A look of shock—not necessarily lust.

This conflict of gender expectations is at the center of Magic Mike much like it is at the center of his other 2012 film, Haywire. In both films, it’s the physicality of the human form that defines the character. Gina Carano’s Mallory Kane has a outwardly feminine frame, but as Soderbergh demonstrates both pictorially and thematically—seen in those jazzily orchestrated fight scenes and Michael Fassbender and Ewan McGregor’s exchange of “I’ve never [assassinated] a woman before” and “Oh, you shouldn’t think of her as being a woman. No, that would be a huge mistake”—her character is defined by far more than just her physical appearance. So if McGregor is right, and we’re not meant to think of Carano as a woman, her obvious femininity is at odds with her masculine ability to, well, kick people’s asses really well. The space between this conflict is Soderbergh’s chief concern.

Gina Carano grappling with, of all people, Channing Tatum

Magic Mike, meanwhile, poses similar question: Can a dude who strips for a living have ambitions that extend beyond just stripping for a living? It’s unwise—and just plain rude—to assume that strippers, male or female, have zero aspirations beyond taking their clothes off for money. Likely, many of them wish they could make money doing other things—Tatum clearly does.
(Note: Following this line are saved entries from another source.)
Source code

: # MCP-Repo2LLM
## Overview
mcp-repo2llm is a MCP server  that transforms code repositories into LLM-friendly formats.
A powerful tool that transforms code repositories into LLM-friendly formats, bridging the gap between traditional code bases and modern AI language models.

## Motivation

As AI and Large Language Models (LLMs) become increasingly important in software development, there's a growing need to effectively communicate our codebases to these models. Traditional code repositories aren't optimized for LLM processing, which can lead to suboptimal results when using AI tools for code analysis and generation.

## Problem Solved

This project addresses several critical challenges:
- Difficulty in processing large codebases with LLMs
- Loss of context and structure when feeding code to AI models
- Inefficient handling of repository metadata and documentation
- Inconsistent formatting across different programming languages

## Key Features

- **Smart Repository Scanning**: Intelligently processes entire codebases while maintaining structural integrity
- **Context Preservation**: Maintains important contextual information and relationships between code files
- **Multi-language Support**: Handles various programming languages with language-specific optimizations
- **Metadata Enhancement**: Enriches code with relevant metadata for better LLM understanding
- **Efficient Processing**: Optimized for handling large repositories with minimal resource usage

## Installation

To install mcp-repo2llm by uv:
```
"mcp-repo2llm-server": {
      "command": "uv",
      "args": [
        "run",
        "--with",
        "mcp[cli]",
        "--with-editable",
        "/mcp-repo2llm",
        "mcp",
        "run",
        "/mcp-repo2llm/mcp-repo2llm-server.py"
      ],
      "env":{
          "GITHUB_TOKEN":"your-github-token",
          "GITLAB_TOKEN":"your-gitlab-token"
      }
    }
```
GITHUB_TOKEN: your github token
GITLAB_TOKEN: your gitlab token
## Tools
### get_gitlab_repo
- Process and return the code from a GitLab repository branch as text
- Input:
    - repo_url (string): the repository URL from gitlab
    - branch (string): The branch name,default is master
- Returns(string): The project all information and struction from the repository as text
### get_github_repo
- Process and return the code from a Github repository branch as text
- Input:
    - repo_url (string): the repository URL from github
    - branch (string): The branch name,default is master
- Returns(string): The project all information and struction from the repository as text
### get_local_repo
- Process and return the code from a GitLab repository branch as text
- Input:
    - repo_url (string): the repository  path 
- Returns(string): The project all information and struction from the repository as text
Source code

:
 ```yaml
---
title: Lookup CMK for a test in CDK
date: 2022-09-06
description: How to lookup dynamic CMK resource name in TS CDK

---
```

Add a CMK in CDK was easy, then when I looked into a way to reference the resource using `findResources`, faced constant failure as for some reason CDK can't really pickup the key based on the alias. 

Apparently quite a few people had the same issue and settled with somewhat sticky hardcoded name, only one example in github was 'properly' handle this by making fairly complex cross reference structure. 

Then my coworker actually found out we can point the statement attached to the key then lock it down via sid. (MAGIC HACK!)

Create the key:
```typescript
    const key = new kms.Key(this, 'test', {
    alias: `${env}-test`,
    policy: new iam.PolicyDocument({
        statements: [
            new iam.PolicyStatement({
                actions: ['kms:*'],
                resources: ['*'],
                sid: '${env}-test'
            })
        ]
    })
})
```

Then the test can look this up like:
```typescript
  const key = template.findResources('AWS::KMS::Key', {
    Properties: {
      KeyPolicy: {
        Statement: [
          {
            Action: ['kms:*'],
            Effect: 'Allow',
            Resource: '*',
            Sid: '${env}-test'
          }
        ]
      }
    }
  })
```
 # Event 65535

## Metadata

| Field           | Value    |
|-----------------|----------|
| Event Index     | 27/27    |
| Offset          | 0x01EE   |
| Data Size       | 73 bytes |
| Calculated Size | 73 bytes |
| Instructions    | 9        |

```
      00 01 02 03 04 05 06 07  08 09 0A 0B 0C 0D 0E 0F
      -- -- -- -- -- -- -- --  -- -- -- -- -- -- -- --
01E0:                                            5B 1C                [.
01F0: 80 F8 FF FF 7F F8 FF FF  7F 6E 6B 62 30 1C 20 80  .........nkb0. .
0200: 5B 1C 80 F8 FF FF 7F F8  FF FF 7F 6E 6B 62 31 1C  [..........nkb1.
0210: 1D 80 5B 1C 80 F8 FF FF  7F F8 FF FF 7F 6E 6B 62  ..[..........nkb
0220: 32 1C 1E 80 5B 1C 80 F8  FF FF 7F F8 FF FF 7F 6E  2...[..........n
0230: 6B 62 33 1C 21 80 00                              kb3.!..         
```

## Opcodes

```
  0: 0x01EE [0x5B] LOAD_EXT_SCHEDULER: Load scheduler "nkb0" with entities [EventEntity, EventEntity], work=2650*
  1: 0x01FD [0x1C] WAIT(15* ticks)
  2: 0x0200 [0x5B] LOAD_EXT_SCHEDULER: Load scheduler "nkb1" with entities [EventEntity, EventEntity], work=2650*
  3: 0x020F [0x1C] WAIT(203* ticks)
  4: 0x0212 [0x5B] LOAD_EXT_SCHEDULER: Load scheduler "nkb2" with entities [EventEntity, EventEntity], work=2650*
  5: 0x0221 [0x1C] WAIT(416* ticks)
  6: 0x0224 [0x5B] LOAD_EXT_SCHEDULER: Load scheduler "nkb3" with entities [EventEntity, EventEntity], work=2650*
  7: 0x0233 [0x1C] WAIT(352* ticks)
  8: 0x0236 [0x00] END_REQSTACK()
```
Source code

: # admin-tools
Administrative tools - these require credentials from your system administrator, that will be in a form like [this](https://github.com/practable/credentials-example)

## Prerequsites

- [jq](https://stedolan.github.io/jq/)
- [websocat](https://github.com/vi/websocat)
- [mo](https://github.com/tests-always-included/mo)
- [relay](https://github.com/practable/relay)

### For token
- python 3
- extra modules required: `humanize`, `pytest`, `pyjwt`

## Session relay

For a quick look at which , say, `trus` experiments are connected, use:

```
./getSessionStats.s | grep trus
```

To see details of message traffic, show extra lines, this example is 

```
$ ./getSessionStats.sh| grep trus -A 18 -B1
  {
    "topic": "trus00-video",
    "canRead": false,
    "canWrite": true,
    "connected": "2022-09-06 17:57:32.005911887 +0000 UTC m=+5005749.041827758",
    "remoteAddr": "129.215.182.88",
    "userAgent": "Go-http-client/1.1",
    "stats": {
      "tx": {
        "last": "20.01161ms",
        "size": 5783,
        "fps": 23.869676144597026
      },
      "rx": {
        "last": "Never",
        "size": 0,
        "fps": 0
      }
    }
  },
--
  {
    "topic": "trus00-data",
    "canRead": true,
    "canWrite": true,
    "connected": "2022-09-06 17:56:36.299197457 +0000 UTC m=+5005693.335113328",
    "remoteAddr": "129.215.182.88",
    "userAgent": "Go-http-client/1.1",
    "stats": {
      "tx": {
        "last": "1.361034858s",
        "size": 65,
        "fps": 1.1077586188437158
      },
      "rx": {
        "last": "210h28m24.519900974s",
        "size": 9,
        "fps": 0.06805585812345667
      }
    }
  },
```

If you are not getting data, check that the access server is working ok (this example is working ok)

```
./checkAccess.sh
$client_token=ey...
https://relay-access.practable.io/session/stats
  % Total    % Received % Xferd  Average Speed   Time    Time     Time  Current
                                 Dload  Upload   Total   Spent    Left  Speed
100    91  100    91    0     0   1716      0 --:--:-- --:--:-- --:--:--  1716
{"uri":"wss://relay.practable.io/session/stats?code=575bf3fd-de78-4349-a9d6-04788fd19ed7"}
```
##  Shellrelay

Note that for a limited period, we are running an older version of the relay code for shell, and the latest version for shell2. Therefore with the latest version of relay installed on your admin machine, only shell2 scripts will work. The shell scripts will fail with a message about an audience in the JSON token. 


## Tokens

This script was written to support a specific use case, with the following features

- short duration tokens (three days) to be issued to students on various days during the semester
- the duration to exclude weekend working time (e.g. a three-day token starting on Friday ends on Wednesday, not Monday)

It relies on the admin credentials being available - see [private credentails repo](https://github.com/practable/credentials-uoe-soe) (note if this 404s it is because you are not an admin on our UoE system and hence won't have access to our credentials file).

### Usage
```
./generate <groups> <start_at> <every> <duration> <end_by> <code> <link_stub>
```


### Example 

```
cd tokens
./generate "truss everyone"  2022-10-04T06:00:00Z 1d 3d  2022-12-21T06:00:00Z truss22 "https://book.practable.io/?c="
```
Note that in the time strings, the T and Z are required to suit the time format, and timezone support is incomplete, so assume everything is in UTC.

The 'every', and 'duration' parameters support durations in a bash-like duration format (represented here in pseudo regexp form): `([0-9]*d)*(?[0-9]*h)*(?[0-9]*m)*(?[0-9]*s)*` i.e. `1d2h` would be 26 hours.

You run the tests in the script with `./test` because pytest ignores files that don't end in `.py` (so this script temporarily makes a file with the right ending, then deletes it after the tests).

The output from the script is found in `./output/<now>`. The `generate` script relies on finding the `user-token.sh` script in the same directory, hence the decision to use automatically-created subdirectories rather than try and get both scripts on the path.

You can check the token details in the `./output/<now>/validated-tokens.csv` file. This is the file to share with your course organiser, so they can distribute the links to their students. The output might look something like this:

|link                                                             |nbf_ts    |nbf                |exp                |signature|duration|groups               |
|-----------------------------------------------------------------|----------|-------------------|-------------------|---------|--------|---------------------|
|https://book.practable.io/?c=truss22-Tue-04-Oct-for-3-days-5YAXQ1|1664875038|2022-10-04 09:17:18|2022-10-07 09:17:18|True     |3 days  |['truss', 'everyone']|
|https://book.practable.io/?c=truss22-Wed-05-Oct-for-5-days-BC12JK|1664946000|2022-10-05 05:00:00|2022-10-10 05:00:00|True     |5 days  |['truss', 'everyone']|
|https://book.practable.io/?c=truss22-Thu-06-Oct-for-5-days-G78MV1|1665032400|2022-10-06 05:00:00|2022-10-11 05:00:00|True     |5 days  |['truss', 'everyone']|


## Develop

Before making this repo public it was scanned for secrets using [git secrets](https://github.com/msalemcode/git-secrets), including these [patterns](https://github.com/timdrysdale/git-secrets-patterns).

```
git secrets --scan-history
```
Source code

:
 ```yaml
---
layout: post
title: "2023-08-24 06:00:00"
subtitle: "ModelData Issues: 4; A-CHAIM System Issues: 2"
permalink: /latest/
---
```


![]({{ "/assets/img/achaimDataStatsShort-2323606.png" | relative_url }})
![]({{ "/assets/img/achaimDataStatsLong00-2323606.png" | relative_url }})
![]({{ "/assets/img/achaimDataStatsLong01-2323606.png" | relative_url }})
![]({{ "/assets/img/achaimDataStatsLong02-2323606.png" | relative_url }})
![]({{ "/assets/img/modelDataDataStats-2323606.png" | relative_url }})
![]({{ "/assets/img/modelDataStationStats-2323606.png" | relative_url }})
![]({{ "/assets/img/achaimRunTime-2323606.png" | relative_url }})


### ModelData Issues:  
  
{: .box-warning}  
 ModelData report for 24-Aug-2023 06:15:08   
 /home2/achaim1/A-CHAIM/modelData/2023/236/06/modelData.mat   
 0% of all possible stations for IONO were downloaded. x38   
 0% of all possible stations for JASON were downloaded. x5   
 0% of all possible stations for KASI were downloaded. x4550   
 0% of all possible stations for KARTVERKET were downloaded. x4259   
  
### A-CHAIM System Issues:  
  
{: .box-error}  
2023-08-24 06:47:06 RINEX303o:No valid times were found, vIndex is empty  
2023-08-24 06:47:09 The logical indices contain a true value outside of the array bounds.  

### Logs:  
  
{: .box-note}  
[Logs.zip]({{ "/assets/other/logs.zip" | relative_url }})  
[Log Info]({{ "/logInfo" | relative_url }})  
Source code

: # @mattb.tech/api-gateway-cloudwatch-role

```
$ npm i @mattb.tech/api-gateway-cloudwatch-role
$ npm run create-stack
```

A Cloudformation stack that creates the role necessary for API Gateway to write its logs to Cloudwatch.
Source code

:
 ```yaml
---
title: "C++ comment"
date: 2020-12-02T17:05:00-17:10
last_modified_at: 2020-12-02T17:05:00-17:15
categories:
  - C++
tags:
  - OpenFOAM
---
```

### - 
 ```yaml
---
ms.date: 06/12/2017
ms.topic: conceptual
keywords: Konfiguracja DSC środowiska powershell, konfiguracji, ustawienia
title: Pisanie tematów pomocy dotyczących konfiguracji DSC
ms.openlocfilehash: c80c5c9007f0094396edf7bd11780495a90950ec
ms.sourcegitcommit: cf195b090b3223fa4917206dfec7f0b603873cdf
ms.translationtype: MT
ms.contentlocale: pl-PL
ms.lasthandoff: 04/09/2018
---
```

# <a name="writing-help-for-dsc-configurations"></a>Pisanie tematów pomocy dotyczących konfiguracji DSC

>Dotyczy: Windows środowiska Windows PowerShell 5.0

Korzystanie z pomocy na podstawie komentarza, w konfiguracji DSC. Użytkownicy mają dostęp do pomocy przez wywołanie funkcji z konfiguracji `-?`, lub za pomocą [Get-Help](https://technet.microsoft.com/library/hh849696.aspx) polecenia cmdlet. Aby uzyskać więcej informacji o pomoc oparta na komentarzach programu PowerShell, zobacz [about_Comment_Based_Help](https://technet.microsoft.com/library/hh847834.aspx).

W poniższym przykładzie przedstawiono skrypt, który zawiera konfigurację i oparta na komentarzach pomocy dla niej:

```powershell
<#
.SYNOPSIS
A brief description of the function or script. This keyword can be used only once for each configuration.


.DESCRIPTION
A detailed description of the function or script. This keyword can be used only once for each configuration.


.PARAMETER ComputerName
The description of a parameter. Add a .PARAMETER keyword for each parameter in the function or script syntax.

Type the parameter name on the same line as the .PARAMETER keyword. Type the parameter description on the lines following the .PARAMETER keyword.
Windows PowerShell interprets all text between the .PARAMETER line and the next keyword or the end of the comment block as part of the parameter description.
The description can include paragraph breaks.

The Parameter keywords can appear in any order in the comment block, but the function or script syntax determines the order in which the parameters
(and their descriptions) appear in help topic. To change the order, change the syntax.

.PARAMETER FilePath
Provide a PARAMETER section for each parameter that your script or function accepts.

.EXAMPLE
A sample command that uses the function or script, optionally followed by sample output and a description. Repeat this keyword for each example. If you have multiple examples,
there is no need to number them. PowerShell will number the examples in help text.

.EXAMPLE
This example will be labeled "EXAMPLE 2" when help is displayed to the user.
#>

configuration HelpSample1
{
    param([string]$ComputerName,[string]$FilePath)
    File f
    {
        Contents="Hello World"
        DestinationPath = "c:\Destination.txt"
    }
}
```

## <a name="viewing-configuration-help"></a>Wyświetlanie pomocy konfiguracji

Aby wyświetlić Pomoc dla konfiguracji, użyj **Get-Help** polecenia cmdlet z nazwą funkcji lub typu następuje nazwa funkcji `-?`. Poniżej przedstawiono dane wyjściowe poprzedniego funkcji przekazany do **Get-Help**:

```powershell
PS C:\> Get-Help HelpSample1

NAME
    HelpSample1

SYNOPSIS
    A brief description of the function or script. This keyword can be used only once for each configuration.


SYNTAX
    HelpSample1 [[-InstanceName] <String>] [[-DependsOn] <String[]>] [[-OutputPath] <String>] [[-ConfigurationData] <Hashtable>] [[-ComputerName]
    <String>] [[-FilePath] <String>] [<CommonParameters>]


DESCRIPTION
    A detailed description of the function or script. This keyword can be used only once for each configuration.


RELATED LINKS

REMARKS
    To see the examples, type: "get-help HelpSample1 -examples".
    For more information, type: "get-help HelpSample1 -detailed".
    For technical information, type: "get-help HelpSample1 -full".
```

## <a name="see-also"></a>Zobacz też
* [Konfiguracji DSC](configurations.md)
And yet here’s Cody Horn, who’s gradual warming toward Tatum is both the narrative’s emotional arc and Soderbergh’s frame of reference to gender expectations. She’s skeptic of his profession and the influence it has on her brother; as a medical assistant who works long hours, she feels as if she has the moral high ground. The lesson she eventually learns is that one can’t judge another based on their physical attributes. Tatum, aside from being a bit of a meat-head, is an artist: His handcrafted furniture is his true passion—one that requires a good amount pf physical excursion, an eloquent thematic touch from Soderbergh and writer Reid Carolin—but the country’s economic struggles keep him from fully realizing this dream.

Discovering these layers in Magic Mike amid its other themes of ambition, the commodification of sexuality, and the aforementioned economic crisis made the film all the more rich.